DIRECTIONS | Write the listing out again word for word. Pictures do not belong in the copy.
#### GIVEN DATA
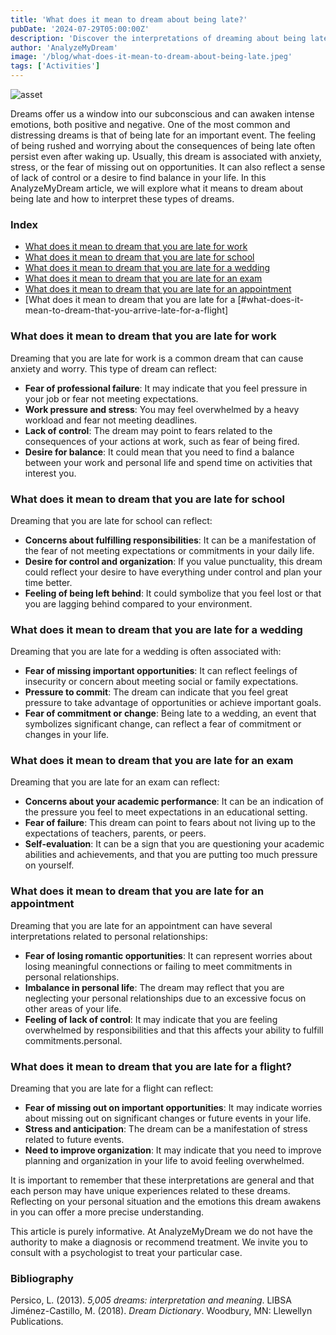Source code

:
 ```yaml
---
title: 'What does it mean to dream about being late?'
pubDate: '2024-07-29T05:00:00Z'
description: 'Discover the interpretations of dreaming about being late for important events such as work, school, a wedding, an exam, a date or a flight. Understand how these dreams reflect anxiety, stress and other feelings.'
author: 'AnalyzeMyDream'
image: '/blog/what-does-it-mean-to-dream-about-being-late.jpeg'
tags: ['Activities']
---
```


![asset](/blog/what-does-it-mean-to-dream-about-being-late.jpeg)

Dreams offer us a window into our subconscious and can awaken intense emotions, both positive and negative. One of the most common and distressing dreams is that of being late for an important event. The feeling of being rushed and worrying about the consequences of being late often persist even after waking up. Usually, this dream is associated with anxiety, stress, or the fear of missing out on opportunities. It can also reflect a sense of lack of control or a desire to find balance in your life. In this AnalyzeMyDream article, we will explore what it means to dream about being late and how to interpret these types of dreams.

### Index

- [What does it mean to dream that you are late for work](#what-does-it-mean-to-dream-that-you-are-late-for-work)
- [What does it mean to dream that you are late for school](#what-does-it-mean-to-dream-that-you-are-late-for-school)
- [What does it mean to dream that you are late for a wedding](#what-does-it-mean-to-dream-that-you-are-late-for-a-wedding)
- [What does it mean to dream that you are late for an exam](#what-does-it-mean-to-dream-that-you-are-late-for-an-exam)
- [What does it mean to dream that you are late for an appointment](#what-does-it-mean-to-dream-that-you-are-late-for-an-appointment)
- [What does it mean to dream that you are late for a [#what-does-it-mean-to-dream-that-you-arrive-late-for-a-flight]

### What does it mean to dream that you are late for work

Dreaming that you are late for work is a common dream that can cause anxiety and worry. This type of dream can reflect:

- **Fear of professional failure**: It may indicate that you feel pressure in your job or fear not meeting expectations.
- **Work pressure and stress**: You may feel overwhelmed by a heavy workload and fear not meeting deadlines.
- **Lack of control**: The dream may point to fears related to the consequences of your actions at work, such as fear of being fired.
- **Desire for balance**: It could mean that you need to find a balance between your work and personal life and spend time on activities that interest you.

### What does it mean to dream that you are late for school

Dreaming that you are late for school can reflect:

- **Concerns about fulfilling responsibilities**: It can be a manifestation of the fear of not meeting expectations or commitments in your daily life.
- **Desire for control and organization**: If you value punctuality, this dream could reflect your desire to have everything under control and plan your time better.
- **Feeling of being left behind**: It could symbolize that you feel lost or that you are lagging behind compared to your environment.

### What does it mean to dream that you are late for a wedding

Dreaming that you are late for a wedding is often associated with:

- **Fear of missing important opportunities**: It can reflect feelings of insecurity or concern about meeting social or family expectations.
- **Pressure to commit**: The dream can indicate that you feel great pressure to take advantage of opportunities or achieve important goals.
- **Fear of commitment or change**: Being late to a wedding, an event that symbolizes significant change, can reflect a fear of commitment or changes in your life.

### What does it mean to dream that you are late for an exam

Dreaming that you are late for an exam can reflect:

- **Concerns about your academic performance**: It can be an indication of the pressure you feel to meet expectations in an educational setting.
- **Fear of failure**: This dream can point to fears about not living up to the expectations of teachers, parents, or peers.
- **Self-evaluation**: It can be a sign that you are questioning your academic abilities and achievements, and that you are putting too much pressure on yourself.

### What does it mean to dream that you are late for an appointment

Dreaming that you are late for an appointment can have several interpretations related to personal relationships:

- **Fear of losing romantic opportunities**: It can represent worries about losing meaningful connections or failing to meet commitments in personal relationships.
- **Imbalance in personal life**: The dream may reflect that you are neglecting your personal relationships due to an excessive focus on other areas of your life.
- **Feeling of lack of control**: It may indicate that you are feeling overwhelmed by responsibilities and that this affects your ability to fulfill commitments.personal.

### What does it mean to dream that you are late for a flight?

Dreaming that you are late for a flight can reflect:

- **Fear of missing out on important opportunities**: It may indicate worries about missing out on significant changes or future events in your life.
- **Stress and anticipation**: The dream can be a manifestation of stress related to future events.
- **Need to improve organization**: It may indicate that you need to improve planning and organization in your life to avoid feeling overwhelmed.


It is important to remember that these interpretations are general and that each person may have unique experiences related to these dreams. Reflecting on your personal situation and the emotions this dream awakens in you can offer a more precise understanding.

This article is purely informative. At AnalyzeMyDream we do not have the authority to make a diagnosis or recommend treatment. We invite you to consult with a psychologist to treat your particular case.


### Bibliography

Persico, L. (2013). *5,005 dreams: interpretation and meaning*. LIBSA  
Jiménez-Castillo, M. (2018). *Dream Dictionary*. Woodbury, MN: Llewellyn Publications.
########
ANSWER SPACE |
Source code

:
 ```yaml
---
title: 'What does it mean to dream about being late?'
pubDate: '2024-07-29T05:00:00Z'
description: 'Discover the interpretations of dreaming about being late for important events such as work, school, a wedding, an exam, a date or a flight. Understand how these dreams reflect anxiety, stress and other feelings.'
author: 'AnalyzeMyDream'
image: '/blog/what-does-it-mean-to-dream-about-being-late.jpeg'
tags: ['Activities']
---
```


![asset](/blog/what-does-it-mean-to-dream-about-being-late.jpeg)

Dreams offer us a window into our subconscious and can awaken intense emotions, both positive and negative. One of the most common and distressing dreams is that of being late for an important event. The feeling of being rushed and worrying about the consequences of being late often persist even after waking up. Usually, this dream is associated with anxiety, stress, or the fear of missing out on opportunities. It can also reflect a sense of lack of control or a desire to find balance in your life. In this AnalyzeMyDream article, we will explore what it means to dream about being late and how to interpret these types of dreams.

### Index

- [What does it mean to dream that you are late for work](#what-does-it-mean-to-dream-that-you-are-late-for-work)
- [What does it mean to dream that you are late for school](#what-does-it-mean-to-dream-that-you-are-late-for-school)
- [What does it mean to dream that you are late for a wedding](#what-does-it-mean-to-dream-that-you-are-late-for-a-wedding)
- [What does it mean to dream that you are late for an exam](#what-does-it-mean-to-dream-that-you-are-late-for-an-exam)
- [What does it mean to dream that you are late for an appointment](#what-does-it-mean-to-dream-that-you-are-late-for-an-appointment)
- [What does it mean to dream that you are late for a [#what-does-it-mean-to-dream-that-you-arrive-late-for-a-flight]

### What does it mean to dream that you are late for work

Dreaming that you are late for work is a common dream that can cause anxiety and worry. This type of dream can reflect:

- **Fear of professional failure**: It may indicate that you feel pressure in your job or fear not meeting expectations.
- **Work pressure and stress**: You may feel overwhelmed by a heavy workload and fear not meeting deadlines.
- **Lack of control**: The dream may point to fears related to the consequences of your actions at work, such as fear of being fired.
- **Desire for balance**: It could mean that you need to find a balance between your work and personal life and spend time on activities that interest you.

### What does it mean to dream that you are late for school

Dreaming that you are late for school can reflect:

- **Concerns about fulfilling responsibilities**: It can be a manifestation of the fear of not meeting expectations or commitments in your daily life.
- **Desire for control and organization**: If you value punctuality, this dream could reflect your desire to have everything under control and plan your time better.
- **Feeling of being left behind**: It could symbolize that you feel lost or that you are lagging behind compared to your environment.

### What does it mean to dream that you are late for a wedding

Dreaming that you are late for a wedding is often associated with:

- **Fear of missing important opportunities**: It can reflect feelings of insecurity or concern about meeting social or family expectations.
- **Pressure to commit**: The dream can indicate that you feel great pressure to take advantage of opportunities or achieve important goals.
- **Fear of commitment or change**: Being late to a wedding, an event that symbolizes significant change, can reflect a fear of commitment or changes in your life.

### What does it mean to dream that you are late for an exam

Dreaming that you are late for an exam can reflect:

- **Concerns about your academic performance**: It can be an indication of the pressure you feel to meet expectations in an educational setting.
- **Fear of failure**: This dream can point to fears about not living up to the expectations of teachers, parents, or peers.
- **Self-evaluation**: It can be a sign that you are questioning your academic abilities and achievements, and that you are putting too much pressure on yourself.

### What does it mean to dream that you are late for an appointment

Dreaming that you are late for an appointment can have several interpretations related to personal relationships:

- **Fear of losing romantic opportunities**: It can represent worries about losing meaningful connections or failing to meet commitments in personal relationships.
- **Imbalance in personal life**: The dream may reflect that you are neglecting your personal relationships due to an excessive focus on other areas of your life.
- **Feeling of lack of control**: It may indicate that you are feeling overwhelmed by responsibilities and that this affects your ability to fulfill commitments.personal.

### What does it mean to dream that you are late for a flight?

Dreaming that you are late for a flight can reflect:

- **Fear of missing out on important opportunities**: It may indicate worries about missing out on significant changes or future events in your life.
- **Stress and anticipation**: The dream can be a manifestation of stress related to future events.
- **Need to improve organization**: It may indicate that you need to improve planning and organization in your life to avoid feeling overwhelmed.


It is important to remember that these interpretations are general and that each person may have unique experiences related to these dreams. Reflecting on your personal situation and the emotions this dream awakens in you can offer a more precise understanding.

This article is purely informative. At AnalyzeMyDream we do not have the authority to make a diagnosis or recommend treatment. We invite you to consult with a psychologist to treat your particular case.


### Bibliography

Persico, L. (2013). *5,005 dreams: interpretation and meaning*. LIBSA  
Jiménez-Castillo, M. (2018). *Dream Dictionary*. Woodbury, MN: Llewellyn Publications.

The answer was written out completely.